Results and discussion

The preparation process of the 3D lithiophilic–lithiophobic–lithiophilic dual-gradient CAZPZ current collector is illustrated in Fig. S1.† The SEM images (Fig. 1a–c) show that the electrospun PAN fibers are substantially uniform with an average diameter of about 500 nm and are randomly intertwined, and the as-formed pure PAN skeleton possesses a porous structure. A similar morphology can be found in the designed ZnO–PAN–ZnO skeleton (Fig. 1d–f) obtained by sputtering ZnO on both sides of a porous PAN skeleton. However, the surface of fibers becomes rough due to the modification with ZnO particles (Fig. 1f). When used as the current collector for a lithium metal anode, the porous structure of the skeleton can effectively reduce the local flux of Li⁺ but cannot hinder the transfer of Li⁺ and provide enough space for Li plating. The EDS maps in Fig. 1g–j confirm that ZnO is successfully coated on the surface of PAN fibers facing the magnetron sputtering target and the thickness of the ZnO layer is about 15 nm. As shown in Fig. S2,† the thickness of the ZnO–PAN–ZnO skeleton is about 80 μm and the corresponding Zn elemental EDS data reveal that the content of ZnO on the top and bottom is higher than that in the middle (almost no ZnO), which evidences the successful fabrication of the 3D porous lithiophilic–lithiophobic–lithiophilic dual-gradient skeleton. In order to further decrease the overpotential of Li deposition, Au is uniformly sputtered on the surface of Cu foil (Fig. S3 and S4†).

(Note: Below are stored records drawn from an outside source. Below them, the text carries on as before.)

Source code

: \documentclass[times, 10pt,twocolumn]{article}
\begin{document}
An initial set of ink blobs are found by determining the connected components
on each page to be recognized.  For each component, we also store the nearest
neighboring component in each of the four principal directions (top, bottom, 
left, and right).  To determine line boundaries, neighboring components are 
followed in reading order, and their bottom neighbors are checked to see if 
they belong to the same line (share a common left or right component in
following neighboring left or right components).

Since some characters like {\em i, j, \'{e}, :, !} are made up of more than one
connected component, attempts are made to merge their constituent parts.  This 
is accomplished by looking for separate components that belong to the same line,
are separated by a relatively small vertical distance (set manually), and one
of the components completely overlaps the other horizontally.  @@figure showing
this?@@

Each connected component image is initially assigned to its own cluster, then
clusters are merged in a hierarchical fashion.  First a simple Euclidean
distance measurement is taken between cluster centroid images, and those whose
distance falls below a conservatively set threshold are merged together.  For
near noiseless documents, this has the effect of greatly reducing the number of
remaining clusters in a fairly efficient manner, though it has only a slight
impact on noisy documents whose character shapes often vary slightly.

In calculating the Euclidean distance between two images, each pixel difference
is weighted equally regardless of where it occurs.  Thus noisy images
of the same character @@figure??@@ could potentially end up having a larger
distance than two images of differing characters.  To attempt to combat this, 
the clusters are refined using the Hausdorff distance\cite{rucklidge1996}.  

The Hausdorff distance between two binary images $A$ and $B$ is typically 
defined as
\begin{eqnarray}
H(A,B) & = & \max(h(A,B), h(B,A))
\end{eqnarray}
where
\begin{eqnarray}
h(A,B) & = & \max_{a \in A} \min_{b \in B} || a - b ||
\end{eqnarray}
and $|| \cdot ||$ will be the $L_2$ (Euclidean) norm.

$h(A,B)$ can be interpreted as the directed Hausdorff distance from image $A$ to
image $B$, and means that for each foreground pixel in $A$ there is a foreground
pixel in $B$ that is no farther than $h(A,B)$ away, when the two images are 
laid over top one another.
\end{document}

Fig. 1 Characterization of the PAN and ZnO–PAN–ZnO skeletons. SEM images of the (a–c) PAN and (d–f) ZnO–PAN–ZnO skeletons. (g–j) EDS maps of Zn, O, C and N distribution in a single ZnO-modified PAN fiber.

The Li plating/stripping behavior on the Cu and 3D dual-gradient CAZPZ current collectors is illustrated in Fig. 2. In the initial plating process on Cu, the plated Li is inclined to form isolated Li domains due to the lithiophobicity and defective surface of Cu foil, resulting in dendrite formation on these formed Li domains.⁴⁷ Dead Li forms while stripping, leading to large polarization and fast capacity fading.³⁶ Before Li deposition on CAZPZ, ZnO first interacts with Li⁺ ions and electrons to form highly ion-conductive Li_xZn alloys and Li₂O, which is helpful in homogeneous Li⁺ transport (Fig. 2b).^48,49 Li⁺ is introduced at the bottom and nucleates on the Au surface with a low nucleation overpotential due to the lithiophilicity of Au and ZnO. Further Li is plated on deposited Li and fills into the porous space of the ZnO–PAN–ZnO skeleton from the bottom to the top. The deposited Li can homogeneously strip from the CAZPZ current collector and no dendrites form.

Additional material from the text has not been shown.